Is surgery required?
Surgery maybe required in severe cases.
I haven't needed surgery and probably won't need it.

What complications if any can arise?
The cysts can burst and cause severe pain.
This can then cause scar tissue on the ovaries.

What symptoms do you have?
My symptoms include:
Unexplained weight gain.
Difficulty losing weight.
Very rare periods.
Difficulty conceiving.
Low blood sugar levels.

What treatment have you received?
No treatment until I was 24.
Even though it should have been given when I was first diagnosed.

What medication are you prescribed?
I take a medicine called Metformin.
Its meant for diabetics as its meant to help your body produce insulin so it helps pcos too.

Are there any triggers?
No triggers.

Is there a cure?
No cures.

What is the outcome for your future in regards to this condition?
The outcome of my future will be that I will always struggle to lose or maintain my weight which can cause more health problems in the future.

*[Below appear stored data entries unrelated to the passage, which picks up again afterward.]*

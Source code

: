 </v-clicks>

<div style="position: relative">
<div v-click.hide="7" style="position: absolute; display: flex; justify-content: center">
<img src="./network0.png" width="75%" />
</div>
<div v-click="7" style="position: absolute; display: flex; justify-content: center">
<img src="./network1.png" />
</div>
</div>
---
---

Does this condition cause fertility issues?
Unfortunately the cysts surround the ovaries.
This means that when you're trying to conceive, the sperm can't get to the eggs and the eggs can't be released.
The doctor says I can try IVF in the future but I must lose weight.
Losing weight is proving difficult due to the pcos.
I feel like I'm stuck on a roundabout with no exits.
There is a new treatment that they are currently trialling in the USA.
If it works it will be available in the UK but not on the NHS!

What advice can you give other sufferers of POCS?
If you think you have this condition or have been diagnosed.
Don't give up.
Pester your GP for the metformin.
This had helped me a lot!
Don't just let them fob the pill off on you as this does not help.
If you are struggling with weight loss or maintaining your weight, ask your GP for further help and advice!!